Why Kate Nash's promise to tackle sexual abuse in the music industry is so important
"Creating spaces that purposely lack diversity can make spaces unwelcoming."
This week, Kate Nash announced her intention to tackle the music industry's sexual abuse and assault issue.
The singer revealed the project on social media this week, urging those who had experienced such misconduct at a festival to get in contact with her, to share their story, and help tackle the problem head on.
Nash plans to compile the data she receives and form a thesis detailing the experience of non-male acts who have been booked at predominately male festivals. Events will be named in the research, but individuals will remain anonymous.
She wrote: " I’m attempting to tackle the issues I’m passionate about. I want change so I’m building a platform to tackle sexual assault & abuse in the music industry and I need your help.
"I believe that festival line ups that lack diversity & exclude non male acts are part of the problem. Creating spaces that purposely lack diversity can make spaces unwelcoming & potentially unsafe for punters and that is unacceptable."
Nash, who is best known for her track 'Foundations' and more recently her role in Netflix's GLOW, asked anybody who has ever been sexually abused or assaulted, experienced racism, or felt unsafe at a festival, and who feels comfortable discussing their experience, to contact her.
Nash's post comes amidst the release of multiple UK festival lineups for this year.

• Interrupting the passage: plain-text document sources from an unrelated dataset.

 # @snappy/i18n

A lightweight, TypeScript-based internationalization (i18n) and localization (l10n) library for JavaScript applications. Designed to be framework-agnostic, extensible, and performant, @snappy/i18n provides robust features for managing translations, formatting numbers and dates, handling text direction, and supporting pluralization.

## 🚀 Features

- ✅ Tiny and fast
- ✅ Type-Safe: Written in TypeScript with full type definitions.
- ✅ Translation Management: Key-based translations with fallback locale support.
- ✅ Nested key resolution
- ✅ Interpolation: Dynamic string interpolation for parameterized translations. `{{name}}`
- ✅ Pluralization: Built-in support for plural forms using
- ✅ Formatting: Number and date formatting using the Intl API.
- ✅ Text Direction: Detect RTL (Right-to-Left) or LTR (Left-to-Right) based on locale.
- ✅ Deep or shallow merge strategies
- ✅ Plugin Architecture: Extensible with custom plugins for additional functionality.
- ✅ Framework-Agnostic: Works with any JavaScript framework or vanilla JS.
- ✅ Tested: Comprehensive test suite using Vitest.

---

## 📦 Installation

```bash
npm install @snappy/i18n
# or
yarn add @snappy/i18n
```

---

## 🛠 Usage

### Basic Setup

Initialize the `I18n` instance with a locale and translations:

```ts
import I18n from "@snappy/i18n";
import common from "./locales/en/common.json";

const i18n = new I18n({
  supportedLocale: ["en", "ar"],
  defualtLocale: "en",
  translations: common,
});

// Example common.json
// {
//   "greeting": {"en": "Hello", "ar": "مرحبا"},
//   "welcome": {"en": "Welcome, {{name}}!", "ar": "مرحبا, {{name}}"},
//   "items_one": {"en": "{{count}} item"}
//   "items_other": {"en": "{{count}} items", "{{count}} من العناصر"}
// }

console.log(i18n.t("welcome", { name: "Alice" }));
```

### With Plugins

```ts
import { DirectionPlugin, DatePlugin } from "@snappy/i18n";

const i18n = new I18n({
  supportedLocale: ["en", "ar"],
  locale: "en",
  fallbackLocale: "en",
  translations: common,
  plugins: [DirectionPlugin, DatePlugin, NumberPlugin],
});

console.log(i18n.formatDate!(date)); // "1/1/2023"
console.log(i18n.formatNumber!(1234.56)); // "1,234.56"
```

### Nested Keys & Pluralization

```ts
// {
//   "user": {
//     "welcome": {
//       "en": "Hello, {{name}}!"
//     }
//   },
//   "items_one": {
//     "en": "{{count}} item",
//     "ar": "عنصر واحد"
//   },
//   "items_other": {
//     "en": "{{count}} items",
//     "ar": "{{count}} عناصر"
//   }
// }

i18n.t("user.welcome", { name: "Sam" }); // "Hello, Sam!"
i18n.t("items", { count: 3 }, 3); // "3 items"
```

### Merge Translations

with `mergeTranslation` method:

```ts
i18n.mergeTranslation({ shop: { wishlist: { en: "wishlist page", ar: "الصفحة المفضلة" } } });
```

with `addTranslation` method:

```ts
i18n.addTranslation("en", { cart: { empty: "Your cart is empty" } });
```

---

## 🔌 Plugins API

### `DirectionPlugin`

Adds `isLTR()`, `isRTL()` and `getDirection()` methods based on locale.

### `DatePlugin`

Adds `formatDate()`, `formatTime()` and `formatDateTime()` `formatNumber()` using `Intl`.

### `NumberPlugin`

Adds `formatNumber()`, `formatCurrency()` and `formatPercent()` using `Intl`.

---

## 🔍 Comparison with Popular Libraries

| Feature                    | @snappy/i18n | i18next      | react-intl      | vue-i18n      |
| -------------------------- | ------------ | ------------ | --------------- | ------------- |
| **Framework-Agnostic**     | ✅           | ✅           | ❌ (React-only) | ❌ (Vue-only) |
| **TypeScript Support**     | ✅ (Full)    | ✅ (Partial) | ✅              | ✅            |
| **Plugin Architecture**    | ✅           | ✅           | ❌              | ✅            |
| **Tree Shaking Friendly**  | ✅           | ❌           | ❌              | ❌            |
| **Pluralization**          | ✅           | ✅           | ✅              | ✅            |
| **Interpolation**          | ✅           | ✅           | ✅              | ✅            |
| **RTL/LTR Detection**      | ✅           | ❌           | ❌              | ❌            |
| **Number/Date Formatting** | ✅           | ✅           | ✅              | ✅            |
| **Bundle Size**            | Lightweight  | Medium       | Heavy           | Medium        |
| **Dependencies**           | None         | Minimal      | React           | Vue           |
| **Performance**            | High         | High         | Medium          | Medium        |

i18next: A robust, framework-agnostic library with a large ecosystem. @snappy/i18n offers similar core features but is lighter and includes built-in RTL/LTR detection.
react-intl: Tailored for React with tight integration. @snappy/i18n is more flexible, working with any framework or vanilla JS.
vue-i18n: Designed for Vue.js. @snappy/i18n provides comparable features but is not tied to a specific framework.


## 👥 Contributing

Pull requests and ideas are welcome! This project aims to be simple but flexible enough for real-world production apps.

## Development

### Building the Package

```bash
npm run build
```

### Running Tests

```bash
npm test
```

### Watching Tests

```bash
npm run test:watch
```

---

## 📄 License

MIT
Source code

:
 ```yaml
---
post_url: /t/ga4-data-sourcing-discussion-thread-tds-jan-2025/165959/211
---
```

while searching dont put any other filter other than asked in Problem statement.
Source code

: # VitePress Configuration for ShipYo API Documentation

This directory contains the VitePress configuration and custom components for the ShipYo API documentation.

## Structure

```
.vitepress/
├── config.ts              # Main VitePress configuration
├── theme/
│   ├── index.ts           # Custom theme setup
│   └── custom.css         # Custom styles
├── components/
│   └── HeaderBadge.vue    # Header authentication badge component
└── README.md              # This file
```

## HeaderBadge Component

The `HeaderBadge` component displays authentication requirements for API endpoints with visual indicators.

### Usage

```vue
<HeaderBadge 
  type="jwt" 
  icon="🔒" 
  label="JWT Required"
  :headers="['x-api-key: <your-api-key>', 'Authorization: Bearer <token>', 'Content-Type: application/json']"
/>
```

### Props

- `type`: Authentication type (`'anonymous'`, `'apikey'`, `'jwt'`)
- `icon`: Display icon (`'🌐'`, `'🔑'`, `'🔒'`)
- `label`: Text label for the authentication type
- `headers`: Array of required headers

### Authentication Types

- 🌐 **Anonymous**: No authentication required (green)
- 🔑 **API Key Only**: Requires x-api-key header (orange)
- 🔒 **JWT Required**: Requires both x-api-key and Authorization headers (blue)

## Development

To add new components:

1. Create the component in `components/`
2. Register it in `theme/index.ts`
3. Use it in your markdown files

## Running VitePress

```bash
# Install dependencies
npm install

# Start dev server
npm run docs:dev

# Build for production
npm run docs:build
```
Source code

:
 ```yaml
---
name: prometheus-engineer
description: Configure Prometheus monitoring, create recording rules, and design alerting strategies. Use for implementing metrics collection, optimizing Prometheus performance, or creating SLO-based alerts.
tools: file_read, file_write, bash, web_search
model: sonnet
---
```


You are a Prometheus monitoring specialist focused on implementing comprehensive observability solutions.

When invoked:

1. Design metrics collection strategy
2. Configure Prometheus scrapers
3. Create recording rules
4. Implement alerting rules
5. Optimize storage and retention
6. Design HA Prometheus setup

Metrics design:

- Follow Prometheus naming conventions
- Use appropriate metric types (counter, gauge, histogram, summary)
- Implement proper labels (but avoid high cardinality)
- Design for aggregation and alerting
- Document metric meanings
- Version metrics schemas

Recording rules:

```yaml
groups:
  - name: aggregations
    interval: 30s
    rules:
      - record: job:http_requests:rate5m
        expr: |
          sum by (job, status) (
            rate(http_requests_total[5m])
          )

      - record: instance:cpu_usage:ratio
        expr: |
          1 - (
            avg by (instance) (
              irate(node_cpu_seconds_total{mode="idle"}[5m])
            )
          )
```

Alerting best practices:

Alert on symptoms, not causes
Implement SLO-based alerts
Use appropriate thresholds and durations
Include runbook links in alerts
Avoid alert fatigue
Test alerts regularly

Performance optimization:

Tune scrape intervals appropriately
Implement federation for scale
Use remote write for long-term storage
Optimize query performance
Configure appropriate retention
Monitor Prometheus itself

Many, including the Isle of Wight and TRNSMT, have few female headliners, and in some cases, none at all.
She highlighted comments from British festival Kendall Calling's programming director Emma Zillmann, who said she didn't agree that music festivals should be "trying harder." Zillmann said: "We’re an easy target because we have a poster that clearly shows the hierarchy of the music industry.”
Nash dubbed the response "lazy" and said that the industry wasn't getting anywhere because "everyone makes some lame excuse."
"We’re an unprofessional industry," she said in an Instagram Story. "We have no HR department, sexual assault & abuse is RIFE, we don’t pay artists for their work and we make promises to book more women and create diverse line ups and fail to commit.
"If we constantly blame the gatekeepers like major labels and publishers then how do we ever change things because they have proved they really don’t give a shit.”
Although Ireland is unlikely to experience the same issue this year (festivals for 2021 are looking increasingly unlikely due to the Covid-19 pandemic), the country has its fair share of gender disparity across lineups, bookings, and airplay.
Last year, music promoter Linda Coogan, launched the Why Not Her? campaign, an initiative exposing the severe lack of female Irish talent being played on radio stations compared to their male counterparts.
Since launching the campaign, the majority of stations have increased the number of female artists they play, but contrary to the belief of some, the campaign was not just about airplay, but about the culture of misogyny that exists in the music industry.
Coogan told Her at the time: "There’s a lot at stake here. Women are the back bone of society and yet society is dictated by what men want. This current situation isn’t serving anyone except white male artists."
It is not yet known when Nash's research will be published, but it's looking quite likely that she will indeed have a lot of data to work with.